Where the records hold the string "right", show the whole line it sits on.

···

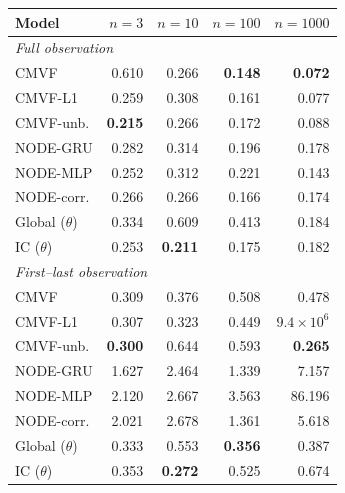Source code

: \begin{tabular}{lrrrr}
\toprule
Model & $n{=}3$ & $n{=}10$ & $n{=}100$ & $n{=}1000$ \\
\midrule
\multicolumn{5}{l}{\emph{Full observation}} \\
CMVF & 0.610 & 0.266 & \textbf{0.148} & \textbf{0.072} \\
CMVF-L1 & 0.259 & 0.308 & 0.161 & 0.077 \\
CMVF-unb. & \textbf{0.215} & 0.266 & 0.172 & 0.088 \\
NODE-GRU & 0.282 & 0.314 & 0.196 & 0.178 \\
NODE-MLP & 0.252 & 0.312 & 0.221 & 0.143 \\
NODE-corr. & 0.266 & 0.266 & 0.166 & 0.174 \\
Global ($\theta$) & 0.334 & 0.609 & 0.413 & 0.184 \\
IC ($\theta$) & 0.253 & \textbf{0.211} & 0.175 & 0.182 \\
\midrule
\multicolumn{5}{l}{\emph{First--last observation}} \\
CMVF & 0.309 & 0.376 & 0.508 & 0.478 \\
CMVF-L1 & 0.307 & 0.323 & 0.449 & $9.4\!\times\!10^{6}$ \\
CMVF-unb. & \textbf{0.300} & 0.644 & 0.593 & \textbf{0.265} \\
NODE-GRU & 1.627 & 2.464 & 1.339 & 7.157 \\
NODE-MLP & 2.120 & 2.667 & 3.563 & 86.196 \\
NODE-corr. & 2.021 & 2.678 & 1.361 & 5.618 \\
Global ($\theta$) & 0.333 & 0.553 & \textbf{0.356} & 0.387 \\
IC ($\theta$) & 0.353 & \textbf{0.272} & 0.525 & 0.674 \\
\bottomrule
\end{tabular}
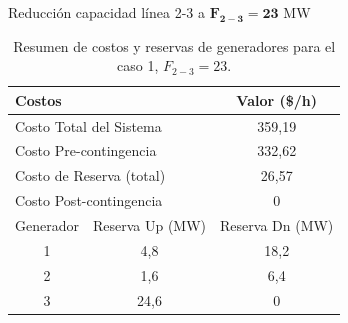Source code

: \begin{frame}{Reducción capacidad línea 2-3 a $\mathbf{F_{2-3}=23}$ MW}
\small
	\begin{table}[H]
		\renewcommand{\arraystretch}{1.3}
		\centering
		\caption{Resumen de costos y reservas de generadores para el caso 1, $F_{2-3}=23$.}
		\label{tab:res_ctos_caso1_23}
		\begin{tabular}{|c|c|c|}
			\hline
			\multicolumn{2}{|l|}{Costos} & Valor (\$/h) \\
			\hline
			\multicolumn{2}{|l|}{Costo Total del Sistema} & 359,19 \\
			\multicolumn{2}{|l|}{Costo Pre-contingencia} & 332,62 \\
			\multicolumn{2}{|l|}{Costo de Reserva (total)} & 26,57 \\
			\multicolumn{2}{|l|}{Costo Post-contingencia} & 0 \\
			\hline \hline
			Generador & Reserva Up (MW) & Reserva Dn (MW) \\
			\hline
			1 & 4,8 & 18,2 \\
			2 & 1,6 & 6,4 \\
			3 & 24,6 & 0 \\
			\hline
		\end{tabular}
	\end{table}

\end{frame}
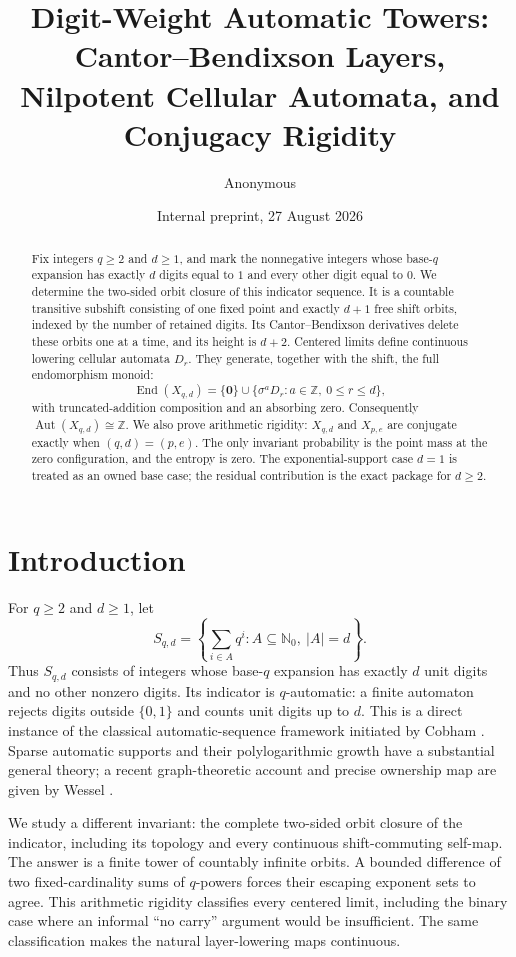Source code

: \documentclass[11pt,a4paper]{amsart}
\title[Digit-weight automatic towers]{Digit-Weight Automatic Towers:\\
Cantor--Bendixson Layers, Nilpotent Cellular Automata, and Conjugacy Rigidity}
\author{Anonymous}
\date{Internal preprint, 27 August 2026}
\theoremstyle{definition}
\theoremstyle{remark}
\newcommand{\N}{\mathbb N}
\newcommand{\Z}{\mathbb Z}
\newcommand{\End}{\operatorname{End}}
\newcommand{\Aut}{\operatorname{Aut}}
\newcommand{\zz}{\mathbf 0}
\begin{document}
\begin{abstract}
Fix integers $q\geq2$ and $d\geq1$, and mark the nonnegative integers whose
base-$q$ expansion has exactly $d$ digits equal to $1$ and every other digit
equal to $0$.  We determine the two-sided orbit closure of this indicator
sequence.  It is a countable transitive subshift consisting of one fixed
point and exactly $d+1$ free shift orbits, indexed by the number of retained
digits.  Its Cantor--Bendixson derivatives delete these orbits one at a time,
and its height is $d+2$.  Centered limits define continuous lowering cellular
automata $D_r$.  They generate, together with the shift, the full
endomorphism monoid:
\[
 \End(X_{q,d})=\{\zz\}\cup
 \{\sigma^aD_r:a\in\Z,\ 0\leq r\leq d\},
\]
with truncated-addition composition and an absorbing zero.  Consequently
$\Aut(X_{q,d})\cong\Z$.  We also prove arithmetic rigidity:
$X_{q,d}$ and $X_{p,e}$ are conjugate exactly when $(q,d)=(p,e)$.  The only
invariant probability is the point mass at the zero configuration, and the
entropy is zero.  The exponential-support case $d=1$ is treated as an owned
base case; the residual contribution is the exact package for $d\geq2$.
\end{abstract}

\maketitle

\section{Introduction}

For $q\geq2$ and $d\geq1$, let
\[
 S_{q,d}=\left\{\sum_{i\in A}q^i:
 A\subseteq\N_0,\ |A|=d\right\}.
\]
Thus $S_{q,d}$ consists of integers whose base-$q$ expansion has exactly
$d$ unit digits and no other nonzero digits.  Its indicator is $q$-automatic:
a finite automaton rejects digits outside $\{0,1\}$ and counts unit digits up
to $d$.  This is a direct instance of the classical automatic-sequence
framework initiated by Cobham \cite{Cobham1972}.  Sparse automatic supports
and their polylogarithmic growth have a substantial general theory; a recent
graph-theoretic account and precise ownership map are given by Wessel
\cite{Wessel2025}.

We study a different invariant: the complete two-sided orbit closure of the
indicator, including its topology and every continuous shift-commuting
self-map.  The answer is a finite tower of countably infinite orbits.  A
bounded difference of two fixed-cardinality sums of $q$-powers forces their
escaping exponent sets to agree.  This arithmetic rigidity classifies every
centered limit, including the binary case where an informal ``no carry''
argument would be insufficient.  The same classification makes the natural
layer-lowering maps continuous.
\end{document}

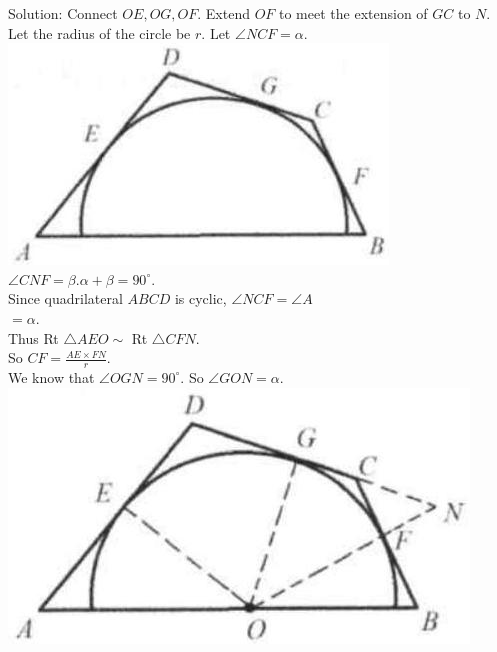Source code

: \documentclass[10pt]{article}
\begin{document}
Solution:
Connect \(O E, O G, O F\). Extend \(O F\) to meet the extension of \(G C\) to \(N\).\\
Let the radius of the circle be \(r\). Let \(\angle N C F=\alpha\).\\
\includegraphics[max width=\textwidth, center]{2025_04_17_97bc1f7e44d93c271a88g-149}\\
\(\angle C N F=\beta . \alpha+\beta=90^{\circ}\).\\
Since quadrilateral \(A B C D\) is cyclic, \(\angle N C F=\angle A\)\\
\(=\alpha\).\\
Thus Rt \(\triangle A E O \sim\) Rt \(\triangle C F N\).\\
So \(C F=\frac{A E \times F N}{r}\).\\
We know that \(\angle O G N=90^{\circ}\). So \(\angle G O N=\alpha\).\\
\includegraphics[max width=\textwidth, center]{2025_04_17_97bc1f7e44d93c271a88g-149(2)}
\end{document}
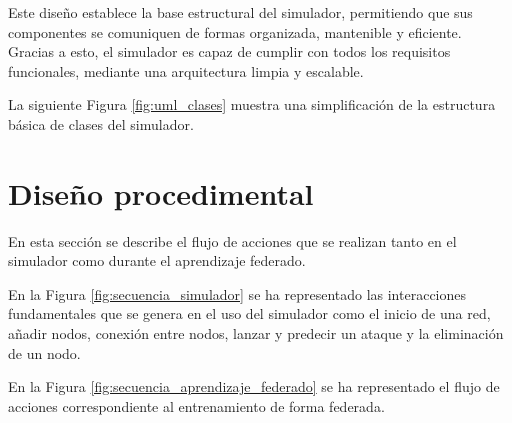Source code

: Este diseño establece la base estructural del simulador, permitiendo que sus componentes se comuniquen de formas organizada, mantenible y eficiente. Gracias a esto, el simulador es capaz de cumplir con todos los requisitos funcionales, mediante una arquitectura limpia y escalable.

La siguiente Figura \ref{fig:uml_clases} muestra una simplificación de la estructura básica de clases del simulador.

\newpage

\section{Diseño procedimental}
\label{sec:DisenoProcedimental}
En esta sección se describe el flujo de acciones que se realizan tanto en el simulador como durante el aprendizaje federado.

En la Figura \ref{fig:secuencia_simulador} se ha representado las interacciones fundamentales que se genera en el uso del simulador como el inicio de una red, añadir nodos, conexión entre nodos, lanzar y predecir un ataque y la eliminación de un nodo.

En la Figura \ref{fig:secuencia_aprendizaje_federado} se ha representado el flujo de acciones correspondiente al entrenamiento de forma federada.

\newpage

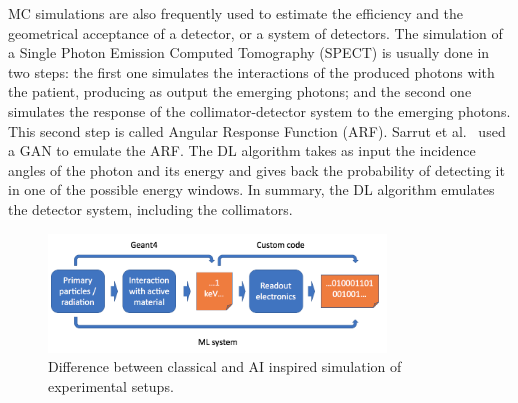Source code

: MC simulations are also frequently used to estimate the efficiency and the geometrical acceptance of a detector, or a  system of detectors. The simulation of a Single Photon Emission Computed Tomography (SPECT) is usually done in two steps: the first one simulates the interactions of the produced photons with the patient, producing as output the emerging photons; and the second one simulates the response of the collimator-detector system to the emerging photons. This second step is called Angular Response Function (ARF).
Sarrut et al.~\cite{Sarrut2018} used a GAN to emulate the ARF. The DL algorithm takes as input the incidence angles of the photon and its energy and gives back the probability of detecting it in one of the possible energy windows. %
In summary, the DL algorithm emulates the detector system, including the collimators.

\begin{figure}[h]
    \centering

    \includegraphics[width=0.8\textwidth]{images/electronics.png}
    \caption{Difference between classical and AI inspired simulation of experimental setups.}
     \label{fig:elec}

\end{figure}


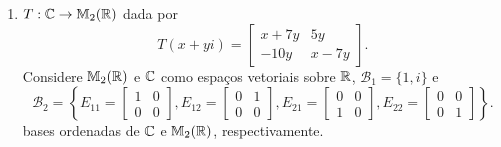 \documentclass[12pt]{exam}
\begin{document}
\begin{exercicio}
\begin{enumerate}[label={\alph*})]
        \item $T : \mathbb{C} \to \mathbb{M}_2(\mathbb{R})$ dada por
        \[
        T(x + yi) = \begin{bmatrix}
            x + 7y & 5y\\
            -10y & x - 7y
        \end{bmatrix}.
        \]
        Considere $\mathbb{M}_2(\mathbb{R})$ e $\mathbb{C}$ como espaços vetoriais sobre $\mathbb{R}$,  $\mathcal{B}_1 = \{1, i\}$ e
        \[
        \mathcal{B}_2 = \left\{E_{11} = \begin{bmatrix}
            1 & 0\\0 & 0
        \end{bmatrix}, E_{12} = \begin{bmatrix}
            0 & 1\\0 & 0
        \end{bmatrix}, E_{21} = \begin{bmatrix}
            0 & 0\\1 & 0
        \end{bmatrix}, E_{22} = \begin{bmatrix}
            0 & 0\\0 & 1
        \end{bmatrix}\right\}.
        \]
        bases ordenadas de $\mathbb{C}$ e $\mathbb{M}_2(\mathbb{R})$, respectivamente.


\end{enumerate}
\end{exercicio}
\end{document}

···

Answer to the exercise:
 A\subseteq\N_0,\ |A|=d\right\}.
        \end{bmatrix}\right\}.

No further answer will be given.